06:45 pm: Recipe: M.F.K.F. Cauliflower Cheese Casserole
In The Art of Eating, M.F.K. Fisher wrote:
...in Dijon, the cauliflowers were small and very succulent, grown in ancient soil. I separated the flowerlets and dropped them in boiling water for just a few minutes. Then I drained them and put them in a wide shallow casserole and covered them with heavy cream and a thick sprinkling of freshly Gruyere, the nice rubbery kind that didn't come from Switzerland at all, but from the Jura. It was called rapee in the market, and was grated while you watched, into a soft cloudy pile, onto your piece of paper.

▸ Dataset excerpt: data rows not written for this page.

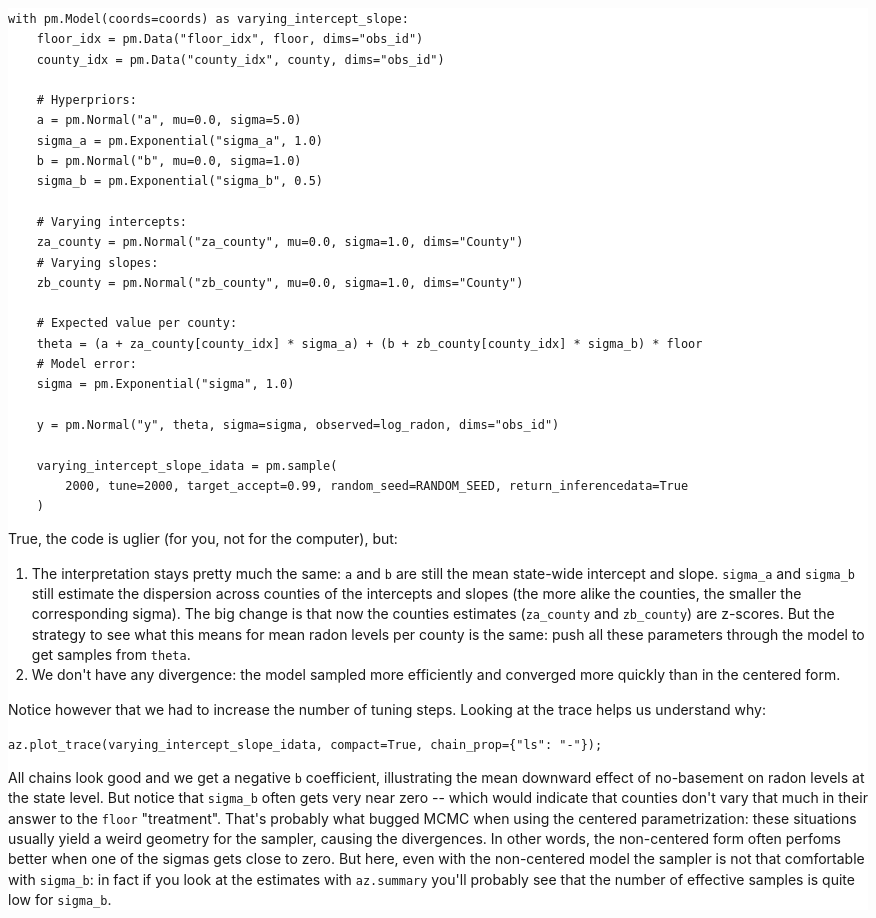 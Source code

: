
 ```{code-cell} ipython3
with pm.Model(coords=coords) as varying_intercept_slope:
    floor_idx = pm.Data("floor_idx", floor, dims="obs_id")
    county_idx = pm.Data("county_idx", county, dims="obs_id")

    # Hyperpriors:
    a = pm.Normal("a", mu=0.0, sigma=5.0)
    sigma_a = pm.Exponential("sigma_a", 1.0)
    b = pm.Normal("b", mu=0.0, sigma=1.0)
    sigma_b = pm.Exponential("sigma_b", 0.5)

    # Varying intercepts:
    za_county = pm.Normal("za_county", mu=0.0, sigma=1.0, dims="County")
    # Varying slopes:
    zb_county = pm.Normal("zb_county", mu=0.0, sigma=1.0, dims="County")

    # Expected value per county:
    theta = (a + za_county[county_idx] * sigma_a) + (b + zb_county[county_idx] * sigma_b) * floor
    # Model error:
    sigma = pm.Exponential("sigma", 1.0)

    y = pm.Normal("y", theta, sigma=sigma, observed=log_radon, dims="obs_id")

    varying_intercept_slope_idata = pm.sample(
        2000, tune=2000, target_accept=0.99, random_seed=RANDOM_SEED, return_inferencedata=True
    )
```

True, the code is uglier (for you, not for the computer), but:
1. The interpretation stays pretty much the same: `a` and `b` are still the mean state-wide intercept and slope. `sigma_a` and `sigma_b` still estimate the dispersion across counties of the intercepts and slopes (the more alike the counties, the smaller the corresponding sigma). The big change is that now the counties estimates (`za_county` and `zb_county`) are z-scores. But the strategy to see what this means for mean radon levels per county is the same: push all these parameters through the model to get samples from `theta`.
2. We don't have any divergence: the model sampled more efficiently and converged more quickly than in the centered form.

Notice however that we had to increase the number of tuning steps. Looking at the trace helps us understand why:

```{code-cell} ipython3
az.plot_trace(varying_intercept_slope_idata, compact=True, chain_prop={"ls": "-"});
```

All chains look good and we get a negative `b` coefficient, illustrating the mean downward effect of no-basement on radon levels at the state level. But notice that `sigma_b` often gets very near zero -- which would indicate that counties don't vary that much in their answer to the `floor` "treatment". That's probably what bugged MCMC when using the centered parametrization: these situations usually yield a weird geometry for the sampler, causing the divergences. In other words, the non-centered form often perfoms better when one of the sigmas gets close to zero. But here, even with the non-centered model the sampler is not that comfortable with `sigma_b`: in fact if you look at the estimates with `az.summary` you'll probably see that the number of effective samples is quite low for `sigma_b`.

I put some fresh pepper over the top, and in a way I can't remember now the little tin oven heated the whole thing and melted the cheese and browned it. As soon as that happened we ate it.

The cream and the cheese had come together into a perfect sauce, and the little flowers were tender and fresh.
I have wanted to make this casserole for a long time, and last night I did.

I had an organic cauliflower from EcoBox and three kinds of cheese in the fridge. No Gruyere, but Emmenthal, a reasonably good cheddar, and Edam. I also had 4 fluid ounces of single cream, a jar of Colman's yellow mustard, and some matzo crumbs.

I greased a wide shallow casserole dish with a lump of ghee. (This is an ancient brown ceramic dish that belonged to my great-aunt, and came to me after she died: it's useful rather than decorative, but I find it comforting.) I cut off the thick stem of the cauliflower, and separated the florets into tiny white floral bits, and rinsed them thoroughly under the tap. I grated about four ounces of three different cheeses, mixed about a teaspoon of mustard into the cheese, and mixed the grated cheese with the cauliflower in the casserole. (Small quantities of mustard in cheese, if anyone doesn't know this trick - my great-aunt taught it to me - doesn't appreciably affect the flavour of the cheese, but makes any cheese dish taste more cheesy.)

I carefully poured the contents of the 4 oz pot of single cream over the casserole dish, filled the pot with milk, and poured again. I sprinkled the top with matzo crumbs.

Then I baked the dish in a hot oven for about 40 minutes, or until the top was browning.

It was delicious. I cannot see how it could avoid being so, unless you make the mistake of using poor-quality cheese.